Typical GWAS fix Frequency-aware tests, mixed models, SAIGE, saddlepoint/Firth-style approaches for sparse counts. Study design, sampling frames, inverse weighting, sensitivity analyses, or explicit models for how probands/families were recruited.
Affects Association test statistics, rare-variant behavior, N_eff in case–control meta-analysis. Allele frequencies, heritability estimates, generalization, and sometimes apparent effect sizes—not only the case–control ratio.
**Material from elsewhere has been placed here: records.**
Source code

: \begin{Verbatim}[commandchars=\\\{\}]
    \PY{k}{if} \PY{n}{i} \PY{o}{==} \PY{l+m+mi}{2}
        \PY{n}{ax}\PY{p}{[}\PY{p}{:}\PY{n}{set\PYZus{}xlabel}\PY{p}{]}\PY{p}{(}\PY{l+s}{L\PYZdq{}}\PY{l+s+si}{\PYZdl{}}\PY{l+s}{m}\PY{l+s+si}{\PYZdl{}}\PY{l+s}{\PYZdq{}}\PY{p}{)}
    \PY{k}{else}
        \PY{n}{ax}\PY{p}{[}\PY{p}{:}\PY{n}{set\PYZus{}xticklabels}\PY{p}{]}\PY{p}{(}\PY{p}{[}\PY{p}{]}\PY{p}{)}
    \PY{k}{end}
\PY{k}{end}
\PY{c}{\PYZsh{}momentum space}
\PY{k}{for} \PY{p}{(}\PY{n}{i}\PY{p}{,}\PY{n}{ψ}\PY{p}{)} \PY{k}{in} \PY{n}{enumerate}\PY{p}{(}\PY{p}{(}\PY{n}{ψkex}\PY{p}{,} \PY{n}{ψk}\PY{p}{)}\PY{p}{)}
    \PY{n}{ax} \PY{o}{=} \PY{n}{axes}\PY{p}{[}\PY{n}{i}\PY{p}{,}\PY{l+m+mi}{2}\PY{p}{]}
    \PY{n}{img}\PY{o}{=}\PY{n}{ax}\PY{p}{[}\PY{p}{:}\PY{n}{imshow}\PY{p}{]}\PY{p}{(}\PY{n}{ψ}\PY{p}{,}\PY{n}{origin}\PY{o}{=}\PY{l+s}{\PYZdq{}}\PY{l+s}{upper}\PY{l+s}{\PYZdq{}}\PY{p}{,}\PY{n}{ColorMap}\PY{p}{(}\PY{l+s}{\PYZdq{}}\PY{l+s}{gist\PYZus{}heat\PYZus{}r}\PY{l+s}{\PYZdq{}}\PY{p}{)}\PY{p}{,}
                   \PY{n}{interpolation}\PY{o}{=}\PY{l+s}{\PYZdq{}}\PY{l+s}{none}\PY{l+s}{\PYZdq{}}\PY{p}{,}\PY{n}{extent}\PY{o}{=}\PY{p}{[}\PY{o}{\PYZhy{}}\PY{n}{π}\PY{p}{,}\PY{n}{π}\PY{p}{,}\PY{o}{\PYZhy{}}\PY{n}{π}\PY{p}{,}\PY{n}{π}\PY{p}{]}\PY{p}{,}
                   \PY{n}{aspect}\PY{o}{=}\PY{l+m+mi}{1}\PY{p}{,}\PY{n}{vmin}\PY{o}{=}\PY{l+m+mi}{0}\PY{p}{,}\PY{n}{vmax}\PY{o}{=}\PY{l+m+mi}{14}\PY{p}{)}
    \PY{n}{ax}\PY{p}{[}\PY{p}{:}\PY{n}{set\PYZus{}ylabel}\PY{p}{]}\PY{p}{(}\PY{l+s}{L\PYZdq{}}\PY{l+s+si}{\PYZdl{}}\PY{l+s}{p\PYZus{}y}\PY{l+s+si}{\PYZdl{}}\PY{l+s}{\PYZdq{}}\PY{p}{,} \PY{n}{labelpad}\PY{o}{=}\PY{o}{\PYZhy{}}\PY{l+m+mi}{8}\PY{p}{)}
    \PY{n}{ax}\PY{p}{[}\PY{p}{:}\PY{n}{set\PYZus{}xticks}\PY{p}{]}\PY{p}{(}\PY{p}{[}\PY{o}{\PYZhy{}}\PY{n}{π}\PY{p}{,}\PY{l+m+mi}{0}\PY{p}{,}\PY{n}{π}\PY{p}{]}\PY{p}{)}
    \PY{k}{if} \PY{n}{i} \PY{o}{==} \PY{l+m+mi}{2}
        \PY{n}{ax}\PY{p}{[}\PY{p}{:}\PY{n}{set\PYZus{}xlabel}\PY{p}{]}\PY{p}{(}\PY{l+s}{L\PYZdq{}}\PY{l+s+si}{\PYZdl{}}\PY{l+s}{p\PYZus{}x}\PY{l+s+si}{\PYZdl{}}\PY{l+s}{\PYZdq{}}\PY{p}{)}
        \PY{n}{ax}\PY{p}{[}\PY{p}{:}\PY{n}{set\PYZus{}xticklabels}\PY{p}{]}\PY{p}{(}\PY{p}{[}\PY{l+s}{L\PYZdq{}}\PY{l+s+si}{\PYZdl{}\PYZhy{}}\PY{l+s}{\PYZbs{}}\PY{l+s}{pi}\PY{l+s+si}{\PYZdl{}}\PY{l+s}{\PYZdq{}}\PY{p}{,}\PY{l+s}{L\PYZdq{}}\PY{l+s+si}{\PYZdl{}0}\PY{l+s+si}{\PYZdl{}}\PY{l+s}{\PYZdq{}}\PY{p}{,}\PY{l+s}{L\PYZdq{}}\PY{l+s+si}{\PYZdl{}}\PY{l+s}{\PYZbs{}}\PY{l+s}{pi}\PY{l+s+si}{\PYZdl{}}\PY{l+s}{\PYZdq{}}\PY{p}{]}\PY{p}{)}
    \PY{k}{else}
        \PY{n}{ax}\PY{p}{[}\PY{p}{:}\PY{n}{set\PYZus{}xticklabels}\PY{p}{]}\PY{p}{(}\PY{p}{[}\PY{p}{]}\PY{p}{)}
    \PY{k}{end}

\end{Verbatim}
Rule of thumb: Imbalance is about the internal ratio of labels in the regression; ascertainment is about who is missing or overrepresented relative to the population you want to generalize to. A study can be balanced yet highly ascertained (e.g. clinic-only cases), or imbalanced yet population-based.

References

  • Zhou W, et al. (2018). Efficiently controlling for case-control imbalance and sample relatedness in large-scale genetic association studies. Nat Genet.